114/2019


Oto nasza nowa podopieczna – Saba. Dostaliśmy ostatnio zgłoszenie od młodej dziewczyny, że podczas spaceru zauważyła na jednym z podwórek w Puławach suczkę z ogromnym guzem… takim samym jak u Soni.

Udaliśmy się na miejsce i wszystko się potwierdziło. Przywitało nas miłe małżeństwo oraz wspomniana wyżej suczka z guzem. Mimo ogromnych wydatków w ostatnim czasie i ciągłych zgłoszeń (nie mamy odpoczynku przed świętami, oj nie!) nie mogliśmy pozostać obojętni.

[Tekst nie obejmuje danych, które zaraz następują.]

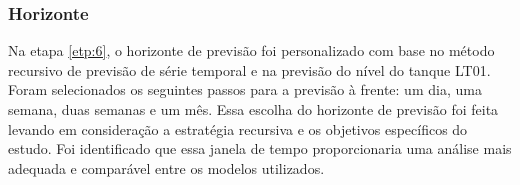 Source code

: \subsubsection{Horizonte}

Na etapa \ref{etp:6}, o horizonte de previsão foi personalizado com base no método recursivo de previsão de série temporal e na previsão do nível do tanque LT01. Foram selecionados os seguintes passos para a previsão à frente: um dia, uma semana, duas semanas e um mês. Essa escolha do horizonte de previsão foi feita levando em consideração a estratégia recursiva e os objetivos específicos do estudo. Foi identificado que essa janela de tempo proporcionaria uma análise mais adequada e comparável entre os modelos utilizados. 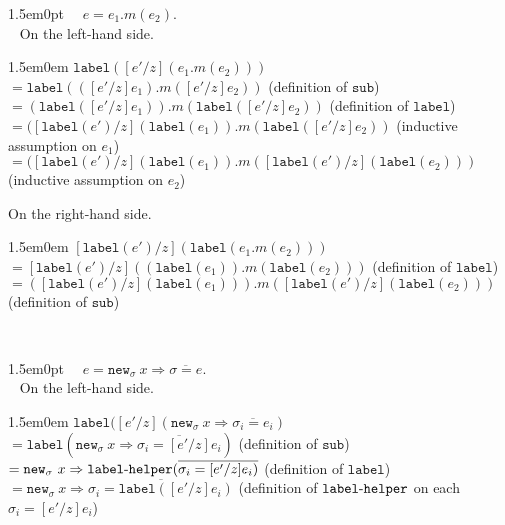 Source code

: \documentclass{llncs}
\newcommand{\keywadj}[1]{\mathtt{#1}}
\newcommand{\kwa}[1]{\keywadj{ #1 }}
\newcommand{\hyphen}{\hbox{-}}
\newcommand{\proofcase}[2]{
	\begin{adjustwidth}{1.5em}{0pt}
		\fbox{Case.}~~#1. \\ ~#2
	\end{adjustwidth}
}
\newcommand{\newsig}[0]{
	\keywadj{new}_\sigma~x \Rightarrow \overline{\sigma = e}
}
\begin{document}
{\proofcase{$e = e_1.m(e_2)$}{
On the left-hand side.
\begin{adjustwidth}{1.5em}{0em}
$\kwa{label}([e'/z](e_1.m(e_2)))$ \\
$= \kwa{label}(([e'/z]e_1).m([e'/z]e_2)) $
\tabto{26em} (definition of $\kwa{sub}$)\\
$= (\kwa{label}([e'/z]e_1)).m(\kwa{label}([e'/z]e_2))$
\tabto{26em} (definition of $\kwa{label}$)\\
$= ([\kwa{label}(e')/z](\kwa{label}(e_1)).m(\kwa{label}([e'/z]e_2))$
\tabto{26em} (inductive assumption on $e_1$) \\
$= ([\kwa{label}(e')/z](\kwa{label}(e_1)).m([\kwa{label}(e')/z](\kwa{label}(e_2)))$
\tabto{26em} (inductive assumption on $e_2$) \\
\end{adjustwidth}

\noindent
On the right-hand side.
\begin{adjustwidth}{1.5em}{0em}
$[\kwa{label}(e')/z](\kwa{label}(e_1.m(e_2)))$ \\
$= [\kwa{label}(e')/z]((\kwa{label}(e_1)).m(\kwa{label}(e_2)))$
\tabto{28em} (definition of $\kwa{label}$)\\
$= ( [\kwa{label}(e')/z](\kwa{label}(e_1)) ).m( [\kwa{label}(e')/z](\kwa{label}(e_2)) )$
\tabto{28em} (definition of $\kwa{sub}$)
\end{adjustwidth}~
}

\proofcase{$e = \newsig$}{
On the left-hand side.
\begin{adjustwidth}{1.5em}{0em}
$\kwa{label}([e'/z](\kwa{new}_\sigma~x \Rightarrow \overline{\sigma_i = e_i})$ \\
$=\kwa{label}(\kwa{new}_\sigma~x \Rightarrow \overline{\sigma_i = [e'/z]e_i})$
\tabto{20em} (definition of $\kwa{sub}$) \\
$= \kwa{new}_\sigma~x \Rightarrow \kwa{label \hyphen helper}(\overline{\sigma_i = [e'/z]e_i)}$
\tabto{20em} (definition of $\kwa{label}$) \\
$= \kwa{new}_\sigma~x \Rightarrow \overline{\sigma_i = \kwa{label}([e'/z]e_i)}$
\tabto{20em} (definition of $\kwa{label \hyphen helper}$ on each $\sigma_i = [e'/z]e_i$) \\
\end{adjustwidth}

}}
\end{document}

Właściciele suczki chcieli współpracować, udali się z Sabą do puławskiego centrum weterynaryjnego. Konieczna jest operacja, to wiadomo. Ale to nie jest takie proste bo łącznie Saba ma 27 mniejszych guzów 😮 konieczna jest podwójna mastektomia…

Właściciele Saby przedstawili nam zaświadczenie o dochodach – są strasznie niskie. Nie stać ich na wydanie jednorazowo dużej kwoty za operację. Na dzień dzisiejszy rachunek wyniósł ponad 900 zl. Sunie za ponad miesiąc czeka kolejna kosztowna operacja.

Postanowiliśmy pomóc i dofinansujemy leczenie. Dla nas liczy się dobro zwierząt i drugi człowiek – nie zostawiamy ludzi z problemem. Do tego właściciele mają wielkie serca, bo przygarnęli pod swój dach Sabę parę lat temu gdy jej poprzedni właściciele zginęli w pożarze domu…

Saba jest już po pierwszej mastektomii i jej stan jest stabilny. Jej właścicieli ostatnio spotkaliśmy w lecznicy jak odwiedzili psinke i wyprowadzili na spacer 💓 Trzymajcie kciuki za Sabę.